Se la discriminazione legislativa fosse un binario del treno e le decisioni politiche, assunte sull’onda della propaganda mediatica della paura-fai da te, fossero le stazioni, il pacchetto sicurezza varato la scorsa estate dal Ministero dell’Interno, sarebbe uno snodo ferroviario fondamentale per comprendere il tragitto intrapreso dalla politica nel percorrere coscientemente la direzione verso il razzismo istituzionale.

1 marzo sciopero contro la discriminazione e il razzismo istituzionale.

Il contesto che rende possibile ad uno stato democratico del XXI secolo di sviluppare tale prassi normativa è quello di un mondo globale letto con gli occhi semplici e inappropriati di chi continua a guardare al futuro prendendo se stesso come metro e misura di ogni eventualità.

L’Italia è il centro del mondo.

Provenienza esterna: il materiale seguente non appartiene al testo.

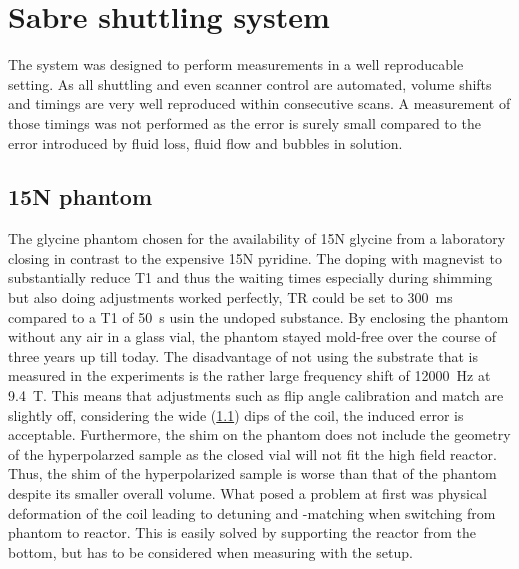     \section{Sabre shuttling system}
        The system was designed to perform measurements in a well reproducable setting. As all shuttling and even scanner control are automated, volume shifts and timings are very well reproduced within consecutive scans. A measurement of those timings was not performed as the error is surely small compared to the error introduced by fluid loss, fluid flow and bubbles in solution.
        \subsection{15N phantom}
            The glycine phantom chosen for the availability of 15N glycine from a laboratory closing in contrast to the expensive 15N pyridine. The doping with magnevist to substantially reduce T1 and thus the waiting times especially during shimming but also doing adjustments worked perfectly, TR could be set to \SI{300}{\milli\second} compared to a T1 of \SI{50}{\second} usin the undoped substance.
            By enclosing the phantom without any air in a glass vial, the phantom stayed mold-free over the course of three years up till today.
            The disadvantage of not using the substrate that is measured in the experiments is the rather large frequency shift of \SI{12000}{\hertz} at \SI{9.4}{\tesla}. This means that adjustments such as flip angle calibration and match are slightly off, considering the wide (\ref{}) dips of the coil, the induced error is acceptable.
            Furthermore, the shim on the phantom does not include the geometry of the hyperpolarzed sample as the closed vial will not fit the high field reactor. Thus, the shim of the hyperpolarized sample is worse than that of the phantom despite its smaller overall volume.
            What posed a problem at first was physical deformation of the coil leading to detuning and -matching when switching from phantom to reactor. This is easily solved by supporting the reactor from the bottom, but has to be considered when measuring with the setup.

E’ questa constatazione che conduce inevitabilmente a disporre di una serie di alternative politiche che nuocciono alla comprensione degli eventi mondiali.

Il nostro paese si trova geograficamente a  contatto con due realtà opposte e complementari: sud di un Europa che si chiude a riccio per non vedere destabilizzato il proprio stato sociale e nord di un’Africa che, incalzata da guerre, desertificazione forzata, e aiuti umanitari spesso strumentali a se stessi, tende ogni suo muscolo per raggiungere le coste di un mondo che seppur in declino ancora non ha conosciuto il baratro.

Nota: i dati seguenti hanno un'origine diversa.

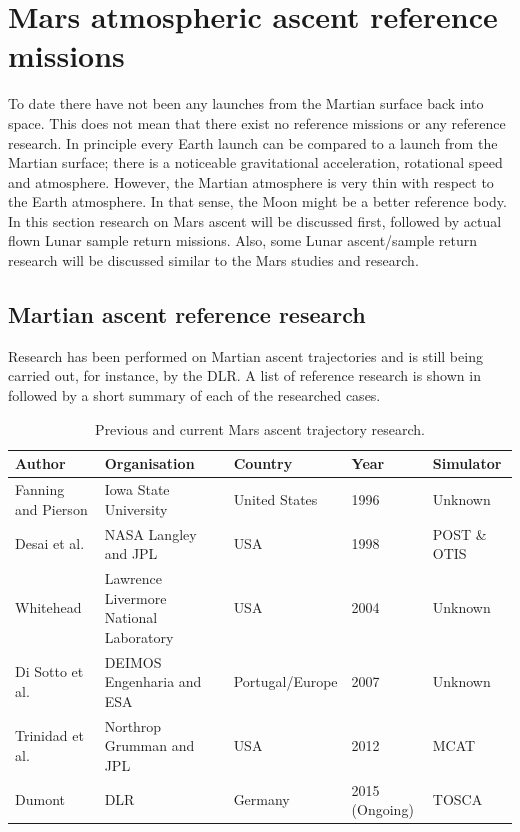 \section{Mars atmospheric ascent reference missions}
\label{sec:maratascref}
To date there have not been any launches from the Martian surface back into space. This does not mean that there exist no reference missions or any reference research. In principle every Earth launch can be compared to a launch from the Martian surface; there is a noticeable gravitational acceleration, rotational speed and atmosphere. However, the Martian atmosphere is very thin with respect to the Earth atmosphere. In that sense, the Moon might be a better reference body. In this section research on Mars ascent will be discussed first, followed by actual flown Lunar sample return missions. Also, some Lunar ascent/sample return research will be discussed similar to the Mars studies and research.
%

\subsection{Martian ascent reference research}
\label{subsec:mars_res}
Research has been performed on Martian ascent trajectories and is still being carried out, for instance, by the \ac{DLR}. A list of reference research is shown in  followed by a short summary of each of the researched cases.

\begin{table}[!ht]
\begin{center}
\caption{Previous and current Mars ascent trajectory research.}
\label{tab:marsascent_refres}
\begin{tabular}{|p{3cm}|p{3cm}|p{3cm}|l|l|}
\hline 
\textbf{Author} 	& \textbf{Organisation} & \textbf{Country} & \textbf{Year} & \textbf{Simulator} \\ \hline \hline
Fanning and Pierson \cite{fanning1996model} & Iowa State University & United States & 1996 & Unknown\\ \hline
Desai et al. \cite{desai1998}& NASA Langley and \ac{JPL} & USA & 1998 & \acs{POST} \& \acs{OTIS} \\ \hline
Whitehead \cite{whitehead2004mars,whitehead2005} & Lawrence Livermore National Laboratory & USA & 2004 & Unknown\\ \hline
Di Sotto et al. \cite{di2007system} & DEIMOS Engenharia and \acs{ESA} & Portugal/Europe & 2007 & Unknown\\ \hline
Trinidad et al. \cite{trinidad2012} & Northrop Grumman and \ac{JPL} & USA & 2012 & MCAT \\ \hline
Dumont \cite{dumont2015design}& \ac{DLR} 		& Germany & 2015 (Ongoing) & \acs{TOSCA} \\ \hline

\end{tabular}
\end{center}
\end{table}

In questa circostanza l’Italia può e deve ricordare a se stessa di essere sempre stata crocevia e fulcro dello scambio interculturale, uno scambio che lungi dal rappresentare minaccia, è oggi più che mai un’occasione per ripensare la propria cultura e prendere spunto dalle espressioni più positive dei mondi con cui entriamo a contatto. L’immigrazione è un momento di incontro, non di scontro.

Lo scontro serve solo ai politici che sulla paura costruiscono architetture dell’odio, impalcature del diniego e consenso esclusivo contro il prossimo.

In Italia vivono circa 4,5 milioni di immigrati regolari. Lavorano, hanno famiglia, cercano di condurre una vita normale. Contribuiscono al prodotto interno lordo italiano con 134 miliardi di euro annui fra tasse e INPS, il 9% della cifra totale. Pagano con il loro lavoro le pensioni di uno dei paesi più vecchi del mondo, contributi di cui, nel caso scegliessero di tornare al loro paese, non usufruiranno mai.

Lo sciopero del 1 marzo ha loro come protagonisti. Loro che hanno conosciuto l’Italia attraverso i suoi cittadini, tramite le sue leggi e tramite l’equazione televisiva assunta da un intero popolo come vera: immigrato uguale clandestino e clandestino uguale delinquente.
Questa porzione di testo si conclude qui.